SOURCE DATA »

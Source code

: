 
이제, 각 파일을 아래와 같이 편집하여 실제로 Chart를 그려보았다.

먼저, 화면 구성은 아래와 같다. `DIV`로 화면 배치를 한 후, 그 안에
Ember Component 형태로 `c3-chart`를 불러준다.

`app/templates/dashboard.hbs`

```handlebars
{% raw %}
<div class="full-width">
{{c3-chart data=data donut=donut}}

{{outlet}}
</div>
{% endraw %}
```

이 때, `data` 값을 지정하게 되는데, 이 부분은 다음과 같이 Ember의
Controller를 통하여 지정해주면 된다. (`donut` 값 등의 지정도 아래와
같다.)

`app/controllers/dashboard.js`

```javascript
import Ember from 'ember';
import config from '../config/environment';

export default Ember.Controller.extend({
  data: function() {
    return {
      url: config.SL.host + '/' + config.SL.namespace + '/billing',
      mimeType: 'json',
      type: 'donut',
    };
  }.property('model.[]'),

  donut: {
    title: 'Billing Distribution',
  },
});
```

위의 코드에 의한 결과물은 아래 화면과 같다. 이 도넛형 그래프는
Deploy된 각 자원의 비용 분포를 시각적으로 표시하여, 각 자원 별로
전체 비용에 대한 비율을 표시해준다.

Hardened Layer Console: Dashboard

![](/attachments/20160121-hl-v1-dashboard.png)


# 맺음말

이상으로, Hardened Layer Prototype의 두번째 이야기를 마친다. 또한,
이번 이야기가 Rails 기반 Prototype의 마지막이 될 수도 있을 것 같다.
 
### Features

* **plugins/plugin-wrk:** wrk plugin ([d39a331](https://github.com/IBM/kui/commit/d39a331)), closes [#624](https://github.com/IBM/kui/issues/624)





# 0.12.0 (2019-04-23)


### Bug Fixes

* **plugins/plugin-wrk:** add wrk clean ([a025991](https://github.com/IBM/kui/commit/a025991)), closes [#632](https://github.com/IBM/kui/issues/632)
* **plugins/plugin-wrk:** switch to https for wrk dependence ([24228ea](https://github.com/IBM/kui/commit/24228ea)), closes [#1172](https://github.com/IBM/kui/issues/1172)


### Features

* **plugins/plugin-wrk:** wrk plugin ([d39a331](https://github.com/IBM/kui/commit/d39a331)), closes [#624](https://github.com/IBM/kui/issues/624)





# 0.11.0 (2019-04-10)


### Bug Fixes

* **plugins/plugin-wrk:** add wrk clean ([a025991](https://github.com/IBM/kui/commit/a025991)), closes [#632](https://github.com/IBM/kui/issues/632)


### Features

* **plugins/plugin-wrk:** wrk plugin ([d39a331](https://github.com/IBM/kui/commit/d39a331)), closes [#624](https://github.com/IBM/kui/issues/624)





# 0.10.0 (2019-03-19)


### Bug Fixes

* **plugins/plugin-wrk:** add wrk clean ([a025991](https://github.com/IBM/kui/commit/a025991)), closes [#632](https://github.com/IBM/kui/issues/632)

PROBLEM »
Would you retype all of the data exactly as shown?

WRITTEN REPLY »
Source code

: 
이제, 각 파일을 아래와 같이 편집하여 실제로 Chart를 그려보았다.

먼저, 화면 구성은 아래와 같다. `DIV`로 화면 배치를 한 후, 그 안에
Ember Component 형태로 `c3-chart`를 불러준다.

`app/templates/dashboard.hbs`

```handlebars
{% raw %}
<div class="full-width">
{{c3-chart data=data donut=donut}}

{{outlet}}
</div>
{% endraw %}
```

이 때, `data` 값을 지정하게 되는데, 이 부분은 다음과 같이 Ember의
Controller를 통하여 지정해주면 된다. (`donut` 값 등의 지정도 아래와
같다.)

`app/controllers/dashboard.js`

```javascript
import Ember from 'ember';
import config from '../config/environment';

export default Ember.Controller.extend({
  data: function() {
    return {
      url: config.SL.host + '/' + config.SL.namespace + '/billing',
      mimeType: 'json',
      type: 'donut',
    };
  }.property('model.[]'),

  donut: {
    title: 'Billing Distribution',
  },
});
```

위의 코드에 의한 결과물은 아래 화면과 같다. 이 도넛형 그래프는
Deploy된 각 자원의 비용 분포를 시각적으로 표시하여, 각 자원 별로
전체 비용에 대한 비율을 표시해준다.

Hardened Layer Console: Dashboard

![](/attachments/20160121-hl-v1-dashboard.png)


# 맺음말

이상으로, Hardened Layer Prototype의 두번째 이야기를 마친다. 또한,
이번 이야기가 Rails 기반 Prototype의 마지막이 될 수도 있을 것 같다.
 
### Features

* **plugins/plugin-wrk:** wrk plugin ([d39a331](https://github.com/IBM/kui/commit/d39a331)), closes [#624](https://github.com/IBM/kui/issues/624)





# 0.12.0 (2019-04-23)


### Bug Fixes

* **plugins/plugin-wrk:** add wrk clean ([a025991](https://github.com/IBM/kui/commit/a025991)), closes [#632](https://github.com/IBM/kui/issues/632)
* **plugins/plugin-wrk:** switch to https for wrk dependence ([24228ea](https://github.com/IBM/kui/commit/24228ea)), closes [#1172](https://github.com/IBM/kui/issues/1172)


### Features

* **plugins/plugin-wrk:** wrk plugin ([d39a331](https://github.com/IBM/kui/commit/d39a331)), closes [#624](https://github.com/IBM/kui/issues/624)





# 0.11.0 (2019-04-10)


### Bug Fixes

* **plugins/plugin-wrk:** add wrk clean ([a025991](https://github.com/IBM/kui/commit/a025991)), closes [#632](https://github.com/IBM/kui/issues/632)


### Features

* **plugins/plugin-wrk:** wrk plugin ([d39a331](https://github.com/IBM/kui/commit/d39a331)), closes [#624](https://github.com/IBM/kui/issues/624)





# 0.10.0 (2019-03-19)


### Bug Fixes

* **plugins/plugin-wrk:** add wrk clean ([a025991](https://github.com/IBM/kui/commit/a025991)), closes [#632](https://github.com/IBM/kui/issues/632)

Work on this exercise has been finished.